# Translate constants file

Try to translate a constants file using the Google Translate API.


## Preparation

Apart from the setup steps described in the _README_ file, the following steps should be performed to prepare the environment:

1. ensure that the _INPUT_, _OUTPUT_, and _TEMP_ directories are there
2. ensure that _INPUT_ contains a mock _strings.py_ file: the one present in the _lib/i18n_ **cannot** be used
3. if not already present, copy the above mentioned _INPUT/strings.py_ file in the _TEMP_ directory
4. copy the most recent version of _strings_base.py_ from the _lib/i18n_ folder in the source tree to the _INPUT_ folder
5. copy the most recent version of all _strings_XX.py_ files (being _XX_ two-letter language codes) from the _lib/i18n_ folder in the source tree to the _INPUT_ folder.

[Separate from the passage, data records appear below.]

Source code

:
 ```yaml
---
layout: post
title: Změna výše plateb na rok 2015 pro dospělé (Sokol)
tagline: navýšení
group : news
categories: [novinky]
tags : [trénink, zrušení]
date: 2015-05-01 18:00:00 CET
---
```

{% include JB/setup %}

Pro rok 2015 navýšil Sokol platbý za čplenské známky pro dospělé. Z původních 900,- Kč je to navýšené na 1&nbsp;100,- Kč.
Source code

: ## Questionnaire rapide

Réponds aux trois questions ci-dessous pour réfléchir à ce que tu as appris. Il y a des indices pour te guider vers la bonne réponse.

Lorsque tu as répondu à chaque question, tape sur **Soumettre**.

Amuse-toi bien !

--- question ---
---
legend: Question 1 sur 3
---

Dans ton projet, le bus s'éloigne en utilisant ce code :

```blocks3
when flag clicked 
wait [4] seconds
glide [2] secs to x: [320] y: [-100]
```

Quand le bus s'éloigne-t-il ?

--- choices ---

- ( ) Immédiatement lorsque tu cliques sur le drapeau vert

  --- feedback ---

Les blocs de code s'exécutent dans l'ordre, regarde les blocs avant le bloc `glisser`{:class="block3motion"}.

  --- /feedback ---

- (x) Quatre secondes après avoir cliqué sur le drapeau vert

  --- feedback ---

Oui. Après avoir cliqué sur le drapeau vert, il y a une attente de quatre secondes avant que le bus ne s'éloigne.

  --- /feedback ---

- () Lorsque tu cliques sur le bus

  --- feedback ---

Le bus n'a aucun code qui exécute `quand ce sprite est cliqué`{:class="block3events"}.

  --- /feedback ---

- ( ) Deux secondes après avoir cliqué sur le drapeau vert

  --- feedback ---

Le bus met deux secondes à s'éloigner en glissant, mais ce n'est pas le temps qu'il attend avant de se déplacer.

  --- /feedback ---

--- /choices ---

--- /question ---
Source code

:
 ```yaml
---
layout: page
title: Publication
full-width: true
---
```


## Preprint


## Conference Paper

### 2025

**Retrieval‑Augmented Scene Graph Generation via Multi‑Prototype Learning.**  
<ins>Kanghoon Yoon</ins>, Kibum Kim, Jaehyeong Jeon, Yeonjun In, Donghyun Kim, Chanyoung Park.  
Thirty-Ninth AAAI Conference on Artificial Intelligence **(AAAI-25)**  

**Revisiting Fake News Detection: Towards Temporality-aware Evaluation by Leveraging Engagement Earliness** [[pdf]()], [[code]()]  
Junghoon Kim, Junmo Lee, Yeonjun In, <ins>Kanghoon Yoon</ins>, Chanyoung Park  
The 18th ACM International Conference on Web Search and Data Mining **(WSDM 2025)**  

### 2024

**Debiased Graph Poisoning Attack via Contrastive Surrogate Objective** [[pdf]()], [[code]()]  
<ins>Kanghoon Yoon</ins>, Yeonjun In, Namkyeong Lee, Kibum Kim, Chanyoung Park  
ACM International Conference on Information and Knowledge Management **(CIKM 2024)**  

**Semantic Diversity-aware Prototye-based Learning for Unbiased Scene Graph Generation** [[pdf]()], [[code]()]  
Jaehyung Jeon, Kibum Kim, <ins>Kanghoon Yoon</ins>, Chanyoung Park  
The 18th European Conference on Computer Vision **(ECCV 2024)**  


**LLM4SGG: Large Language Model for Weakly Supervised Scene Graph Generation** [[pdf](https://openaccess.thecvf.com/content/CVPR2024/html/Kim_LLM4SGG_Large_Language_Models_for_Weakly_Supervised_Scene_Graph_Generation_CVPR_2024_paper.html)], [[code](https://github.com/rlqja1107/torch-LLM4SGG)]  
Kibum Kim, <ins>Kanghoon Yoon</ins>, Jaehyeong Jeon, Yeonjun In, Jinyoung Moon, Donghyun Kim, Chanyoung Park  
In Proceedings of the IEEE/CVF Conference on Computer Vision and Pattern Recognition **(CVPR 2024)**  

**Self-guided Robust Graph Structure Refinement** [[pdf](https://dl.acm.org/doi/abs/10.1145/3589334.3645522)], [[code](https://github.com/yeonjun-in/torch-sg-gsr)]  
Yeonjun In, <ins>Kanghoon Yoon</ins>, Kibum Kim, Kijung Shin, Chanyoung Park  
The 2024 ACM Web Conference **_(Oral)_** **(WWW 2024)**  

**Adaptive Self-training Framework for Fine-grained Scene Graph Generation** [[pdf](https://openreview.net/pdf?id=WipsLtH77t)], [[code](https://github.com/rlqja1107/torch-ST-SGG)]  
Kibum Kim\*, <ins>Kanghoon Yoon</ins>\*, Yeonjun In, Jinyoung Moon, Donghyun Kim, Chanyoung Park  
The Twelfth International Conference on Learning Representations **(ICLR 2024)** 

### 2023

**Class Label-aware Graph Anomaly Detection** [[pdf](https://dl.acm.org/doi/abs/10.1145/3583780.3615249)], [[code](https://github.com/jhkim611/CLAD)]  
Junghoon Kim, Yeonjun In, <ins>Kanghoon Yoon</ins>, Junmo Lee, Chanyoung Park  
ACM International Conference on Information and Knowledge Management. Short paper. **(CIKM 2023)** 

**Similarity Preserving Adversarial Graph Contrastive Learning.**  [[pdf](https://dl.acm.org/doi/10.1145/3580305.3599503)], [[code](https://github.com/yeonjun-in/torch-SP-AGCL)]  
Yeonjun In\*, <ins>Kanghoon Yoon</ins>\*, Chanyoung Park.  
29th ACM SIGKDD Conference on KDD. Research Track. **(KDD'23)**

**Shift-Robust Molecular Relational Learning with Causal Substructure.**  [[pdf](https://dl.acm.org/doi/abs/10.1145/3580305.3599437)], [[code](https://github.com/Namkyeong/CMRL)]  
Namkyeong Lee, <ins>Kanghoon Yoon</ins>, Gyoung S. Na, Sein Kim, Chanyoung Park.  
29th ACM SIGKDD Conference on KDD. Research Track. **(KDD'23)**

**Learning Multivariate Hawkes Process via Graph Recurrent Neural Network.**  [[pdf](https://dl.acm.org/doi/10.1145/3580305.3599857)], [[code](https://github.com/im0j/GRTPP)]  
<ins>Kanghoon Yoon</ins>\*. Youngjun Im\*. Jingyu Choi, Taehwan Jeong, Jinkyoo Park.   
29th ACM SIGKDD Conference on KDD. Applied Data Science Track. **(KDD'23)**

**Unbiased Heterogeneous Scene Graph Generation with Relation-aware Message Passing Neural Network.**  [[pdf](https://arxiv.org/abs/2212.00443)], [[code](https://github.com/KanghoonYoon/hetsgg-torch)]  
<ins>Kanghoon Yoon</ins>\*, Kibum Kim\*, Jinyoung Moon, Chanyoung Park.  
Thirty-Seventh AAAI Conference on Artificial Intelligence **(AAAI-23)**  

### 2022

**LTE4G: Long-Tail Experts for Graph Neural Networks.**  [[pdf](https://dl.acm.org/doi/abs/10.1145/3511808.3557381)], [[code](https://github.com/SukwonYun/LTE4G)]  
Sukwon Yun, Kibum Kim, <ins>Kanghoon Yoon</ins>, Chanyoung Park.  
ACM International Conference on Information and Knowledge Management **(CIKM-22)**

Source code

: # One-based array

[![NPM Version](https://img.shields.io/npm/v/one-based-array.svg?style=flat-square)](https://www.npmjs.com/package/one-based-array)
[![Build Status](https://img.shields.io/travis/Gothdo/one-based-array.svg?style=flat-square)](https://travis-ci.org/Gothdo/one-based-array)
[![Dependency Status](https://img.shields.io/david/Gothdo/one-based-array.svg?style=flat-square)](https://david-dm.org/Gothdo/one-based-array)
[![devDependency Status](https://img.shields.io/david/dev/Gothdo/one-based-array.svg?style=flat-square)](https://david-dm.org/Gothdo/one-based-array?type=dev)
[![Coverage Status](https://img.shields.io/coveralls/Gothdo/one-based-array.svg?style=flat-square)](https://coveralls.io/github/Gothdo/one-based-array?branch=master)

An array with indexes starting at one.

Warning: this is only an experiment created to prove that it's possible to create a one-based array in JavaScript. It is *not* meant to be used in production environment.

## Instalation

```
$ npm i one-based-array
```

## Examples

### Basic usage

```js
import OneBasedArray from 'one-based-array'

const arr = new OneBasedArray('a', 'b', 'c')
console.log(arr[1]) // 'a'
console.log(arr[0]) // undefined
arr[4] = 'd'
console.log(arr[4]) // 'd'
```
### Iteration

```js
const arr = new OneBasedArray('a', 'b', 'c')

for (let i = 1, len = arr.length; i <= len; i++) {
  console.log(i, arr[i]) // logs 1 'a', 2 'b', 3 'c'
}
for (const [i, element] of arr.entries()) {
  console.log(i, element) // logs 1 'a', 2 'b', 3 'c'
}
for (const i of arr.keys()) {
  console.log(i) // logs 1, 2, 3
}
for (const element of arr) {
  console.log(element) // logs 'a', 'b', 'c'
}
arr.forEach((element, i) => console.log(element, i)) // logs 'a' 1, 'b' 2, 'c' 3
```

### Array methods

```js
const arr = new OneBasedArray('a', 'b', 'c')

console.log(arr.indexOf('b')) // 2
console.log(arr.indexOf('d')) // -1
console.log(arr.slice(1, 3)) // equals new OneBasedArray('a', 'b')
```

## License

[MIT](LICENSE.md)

This should be enough to proceed to the actual workflow.


## Workflow

The usual workflow is:

1. build the template if needed, that is when the original base has been modified or the template does not exist yet
2. build the dictionary of non-translateable patterns and its reverse, using the `find_untranslateable()` and `invert_untranslateable(untranslateable)` utilities: both dictionaries will be used later
3. use the untranslateable dictionary to create a version of the module where the non translateable sequences are replaced by symbols that Google is not likely to translate (mostly numeric)
4. retrieve what has to be translated, that is the constant names list, by calling `what_to_translate()` and keeping its result
5. translate the constants using `do_translate(const_list)` where `const_list` is the result of the above step: this will provide a dictionary of translations (most of which, hopefully, have been retrieved from previous work which has already been verified and amended by a human)
6. translate the template to a localized module file, whose name will be _OUTPUT/strings_XX.py_ where _XX_ is the target language (in lowercase), using `build_translation(translations, rev_untranslateable)`, where `translations` is the dictionary provided by the previous step and `rev_untranslateable` is the reverse dictionary of symbols retrieved at step 2

Between steps 3 and 4 it might be useful to save the intermediate result and then store it using `save_translations(translations, untranslateable)`: in the first dictionary, the dictionary keys will always hold the intermediate `const_list` needed for step 3, and the dictionary itself is obviously the `translations` diictionary needed at step 4; the second dictionary holds the symbols used for non translateable sequences, that can be reverted using the appropriate utility.

See the **Example** cell below for a working example.

In [None]:
# Parameters

LANG_DEST = 'it'

# --------

INPUT_DIR = "INPUT"
OUTPUT_DIR = "OUTPUT"
CACHE_DIR = "TEMP"
TEMPLATE = "strings.template"

CONST_MODULE = "strings_base"
CONST_MODULE_FILE = f"{CONST_MODULE}.py"
TRANSLATED_MODULE_PATTERN = "strings_%s"
TRANSLATED_MODULE_FILE_PATTERN = f"{TRANSLATED_MODULE_PATTERN}.py"
TRANSLATED_CACHE_FILE_PATTERN = "translations_%s.pickle"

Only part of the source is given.